── The data
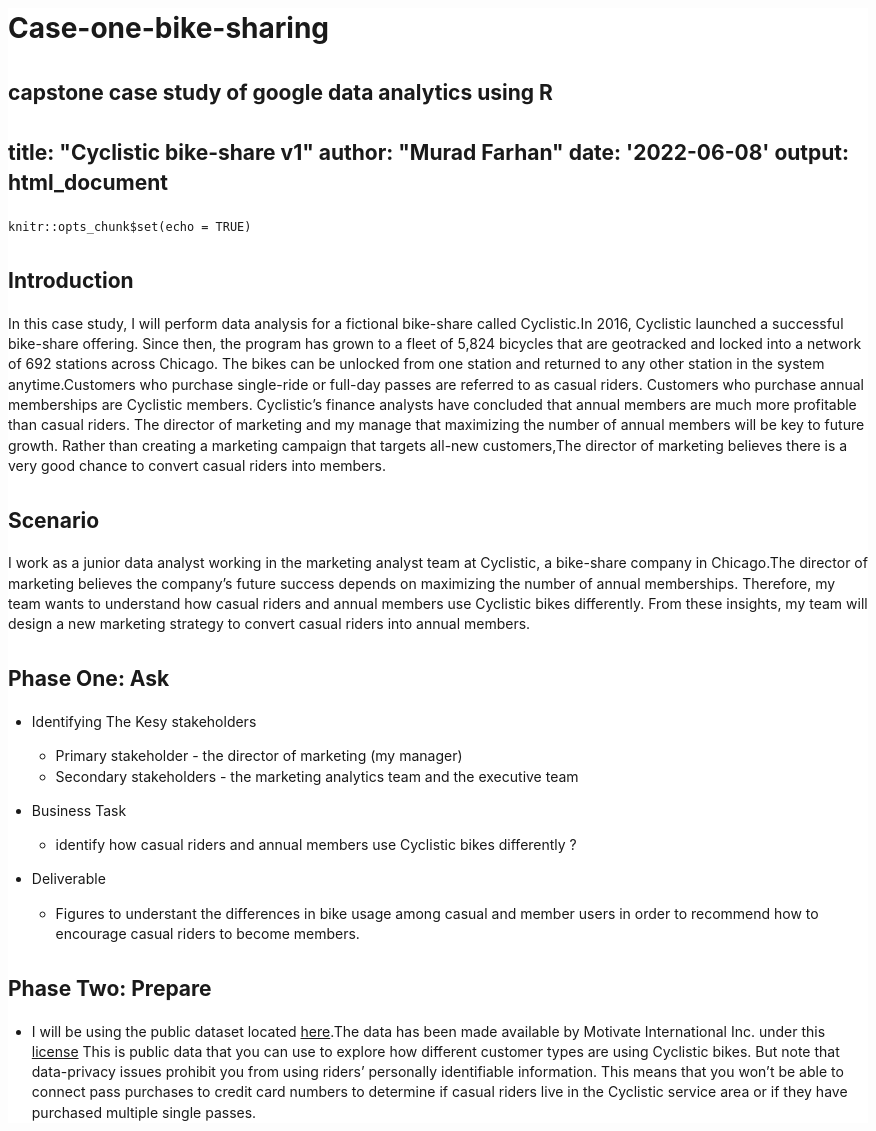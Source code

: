 # Case-one-bike-sharing
 capstone case study of google data analytics using R
---
title: "Cyclistic bike-share v1"
author: "Murad Farhan"
date: '2022-06-08'
output: html_document
---

```{r setup, include=FALSE}
knitr::opts_chunk$set(echo = TRUE)
```

## Introduction 

In this case study, I will perform data analysis for a fictional bike-share called Cyclistic.In 2016, Cyclistic launched a successful bike-share offering. Since then, the program has grown to a fleet of 5,824 bicycles that are geotracked and locked into a network of 692 stations across Chicago. The bikes can be unlocked from one station and
returned to any other station in the system anytime.Customers who purchase single-ride or full-day passes are referred to as casual riders. Customers who purchase annual memberships are Cyclistic members. Cyclistic’s finance analysts have concluded that annual members are much more profitable than casual riders. The director of marketing and my manage that maximizing the number of annual members will be key to future growth. Rather than creating a marketing campaign that targets all-new customers,The director of marketing believes there is a very good chance to convert casual riders into members.


## Scenario

I work as a junior data analyst working in the marketing analyst team at Cyclistic, a bike-share company in Chicago.The director of marketing believes the company’s future success depends on maximizing the number of annual memberships. Therefore, my team wants to understand how casual riders and annual members use Cyclistic bikes differently. From these insights, my team will design a new marketing strategy to convert casual riders into annual members.


## Phase One: Ask
* Identifying The Kesy stakeholders 
  * Primary stakeholder - the director of marketing (my manager)
  * Secondary stakeholders - the marketing analytics team and the executive team
  
* Business Task 
  * identify how casual riders and annual members use Cyclistic bikes differently ?

* Deliverable
  * Figures to understant the differences in bike usage among casual and member users in     order to recommend how to encourage casual riders to become members.

## Phase Two: Prepare 
* I will be using the public dataset located [here](https://divvy-tripdata.s3.amazonaws.com/index.html).The data has been made available by Motivate International Inc. under this [license](https://ride.divvybikes.com/data-license-agreement) 
This is public data that you can use to explore how different customer types are
using Cyclistic bikes. But note that data-privacy issues prohibit you from using riders’ personally identifiable information. This means that you won’t be able to connect pass purchases to credit card numbers to determine if casual riders live in the Cyclistic service area or if they have purchased multiple single passes.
────
**Problem to work on:** You are asked to reproduce each line above exactly, but to exclude the pictures.

**Solution to this task:**
Source code

: # Case-one-bike-sharing
 capstone case study of google data analytics using R
---
title: "Cyclistic bike-share v1"
author: "Murad Farhan"
date: '2022-06-08'
output: html_document
---

```{r setup, include=FALSE}
knitr::opts_chunk$set(echo = TRUE)
```

## Introduction 

In this case study, I will perform data analysis for a fictional bike-share called Cyclistic.In 2016, Cyclistic launched a successful bike-share offering. Since then, the program has grown to a fleet of 5,824 bicycles that are geotracked and locked into a network of 692 stations across Chicago. The bikes can be unlocked from one station and
returned to any other station in the system anytime.Customers who purchase single-ride or full-day passes are referred to as casual riders. Customers who purchase annual memberships are Cyclistic members. Cyclistic’s finance analysts have concluded that annual members are much more profitable than casual riders. The director of marketing and my manage that maximizing the number of annual members will be key to future growth. Rather than creating a marketing campaign that targets all-new customers,The director of marketing believes there is a very good chance to convert casual riders into members.


## Scenario

I work as a junior data analyst working in the marketing analyst team at Cyclistic, a bike-share company in Chicago.The director of marketing believes the company’s future success depends on maximizing the number of annual memberships. Therefore, my team wants to understand how casual riders and annual members use Cyclistic bikes differently. From these insights, my team will design a new marketing strategy to convert casual riders into annual members.


## Phase One: Ask
* Identifying The Kesy stakeholders 
  * Primary stakeholder - the director of marketing (my manager)
  * Secondary stakeholders - the marketing analytics team and the executive team
  
* Business Task 
  * identify how casual riders and annual members use Cyclistic bikes differently ?

* Deliverable
  * Figures to understant the differences in bike usage among casual and member users in     order to recommend how to encourage casual riders to become members.

## Phase Two: Prepare 
* I will be using the public dataset located [here](https://divvy-tripdata.s3.amazonaws.com/index.html).The data has been made available by Motivate International Inc. under this [license](https://ride.divvybikes.com/data-license-agreement) 
This is public data that you can use to explore how different customer types are
using Cyclistic bikes. But note that data-privacy issues prohibit you from using riders’ personally identifiable information. This means that you won’t be able to connect pass purchases to credit card numbers to determine if casual riders live in the Cyclistic service area or if they have purchased multiple single passes.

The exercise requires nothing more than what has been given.